As explained below, the fluoride ion conductor of the disclosure may be included as part of the negative electrode mixture of a fluoride ion battery, or in other words, it may be used as an ionic conductor (electrolyte) for a negative electrode. In this case the fluoride ion conductor preferably does not undergo reductive decomposition. In this regard, if the parameters representing the compositional ratios in formula (1) satisfy the aforementioned values and ranges, then the reduction resistance can be improved when the fluoride ion conductor of the disclosure is used as an ionic conductor for a negative electrode comprising a negative electrode active material with low potential. Without being restricted to any particular theory, the reason for this is conjectured to be as follows. Specifically, it is possible that the reduction resistance is improved because the fluoride ion conductor of the disclosure has an alkaline earth metal element and alkali metal element with low oxidation-reduction potential, with the parameters for the compositional ratios in formula (1) limited to suitable ranges.

For the fluoride ion conductor of the disclosure, A is K in formula (1) may be satisfied. With this structure it is possible to reduce material costs while achieving high ionic conductivity.

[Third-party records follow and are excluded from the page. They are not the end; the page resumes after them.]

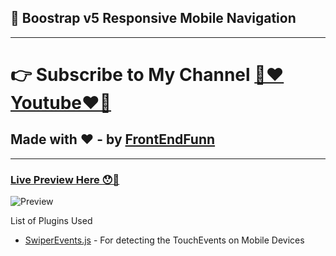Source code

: ## 🥳 Boostrap v5 Responsive Mobile Navigation

---

# 👉 Subscribe to My Channel [💙❤️Youtube❤️💙](https://www.youtube.com/channel/UCpOHt5d6GG-mvo-_pU06rhQ?sub_confirmation=1)

## Made with ❤️ - by [FrontEndFunn](https://www.youtube.com/channel/UCpOHt5d6GG-mvo-_pU06rhQ?sub_confirmation=1)

---

### [Live Preview Here 😯🚀](https://frontendfunn.github.io/bootstrap-5-mobile-navigation-menu/)

![Preview](./repoImages/preview.gif)

List of Plugins Used

- [SwiperEvents.js](https://github.com/john-doherty/swiped-events) - For detecting the TouchEvents on Mobile Devices
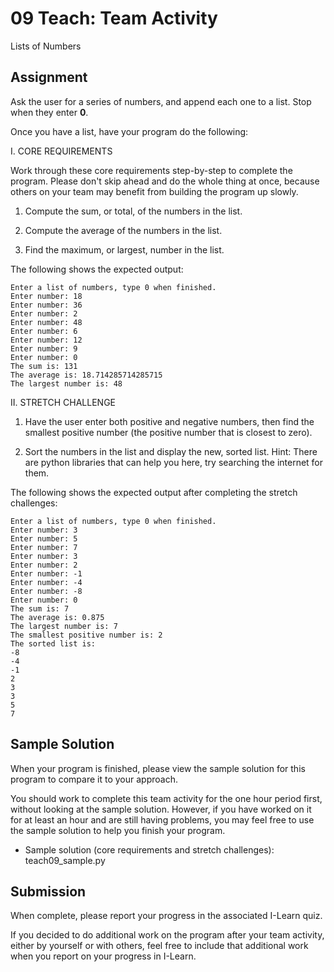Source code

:# 09 Teach: Team Activity

Lists of Numbers

## Assignment

Ask the user for a series of numbers, and append each one to a list. Stop when they enter **0**.

Once you have a list, have your program do the following:

I. CORE REQUIREMENTS

Work through these core requirements step-by-step to complete the program. Please don't skip ahead and do the whole thing at once, because others on your team may benefit from building the program up slowly.

1. Compute the sum, or total, of the numbers in the list.

2. Compute the average of the numbers in the list.

3. Find the maximum, or largest, number in the list.

The following shows the expected output:

    Enter a list of numbers, type 0 when finished.
    Enter number: 18
    Enter number: 36
    Enter number: 2
    Enter number: 48
    Enter number: 6
    Enter number: 12
    Enter number: 9
    Enter number: 0
    The sum is: 131
    The average is: 18.714285714285715
    The largest number is: 48

II. STRETCH CHALLENGE

1. Have the user enter both positive and negative numbers, then find the smallest positive number (the positive number that is closest to zero).

2. Sort the numbers in the list and display the new, sorted list. Hint: There are python libraries that can help you here, try searching the internet for them.

The following shows the expected output after completing the stretch challenges:

    Enter a list of numbers, type 0 when finished.
    Enter number: 3
    Enter number: 5
    Enter number: 7
    Enter number: 3
    Enter number: 2
    Enter number: -1
    Enter number: -4
    Enter number: -8
    Enter number: 0
    The sum is: 7
    The average is: 0.875
    The largest number is: 7
    The smallest positive number is: 2
    The sorted list is:
    -8
    -4
    -1
    2
    3
    3
    5
    7

## Sample Solution

When your program is finished, please view the sample solution for this program to compare it to your approach.

You should work to complete this team activity for the one hour period first, without looking at the sample solution. However, if you have worked on it for at least an hour and are still having problems, you may feel free to use the sample solution to help you finish your program.

- Sample solution (core requirements and stretch challenges): teach09_sample.py

## Submission

When complete, please report your progress in the associated I-Learn quiz.

If you decided to do additional work on the program after your team activity, either by yourself or with others, feel free to include that additional work when you report on your progress in I-Learn.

The method of producing the fluoride ion conductor of the disclosure is not particularly restricted, and for example, it may be a method of applying mechanical impact to the starting compounds. The method of applying mechanical impact may be mixing by a mechanical milling method, as an example. Specifically, the method may be mixing using a ball mill apparatus. When the starting compounds are mixed with a ball mill apparatus, for example, the platform rotation speed and mixing time are not particularly restricted.

The starting compounds are not particularly restricted. For a fluoride ion conductor wherein A is K and x=0 in formula (1), i.e. containing no Sr, the starting compounds will be BaF₂, KF and LiF, for example. For a fluoride ion conductor wherein A is K and 0<x<0.4 in formula (1), i.e. containing Sr, the starting compounds will be BaF₂, SrF₂, KF and LiF, for example. When A is K is not satisfied, the corresponding alkali metal fluoride may be used. Such starting compounds may be prepared by common methods, or they may be commercial products.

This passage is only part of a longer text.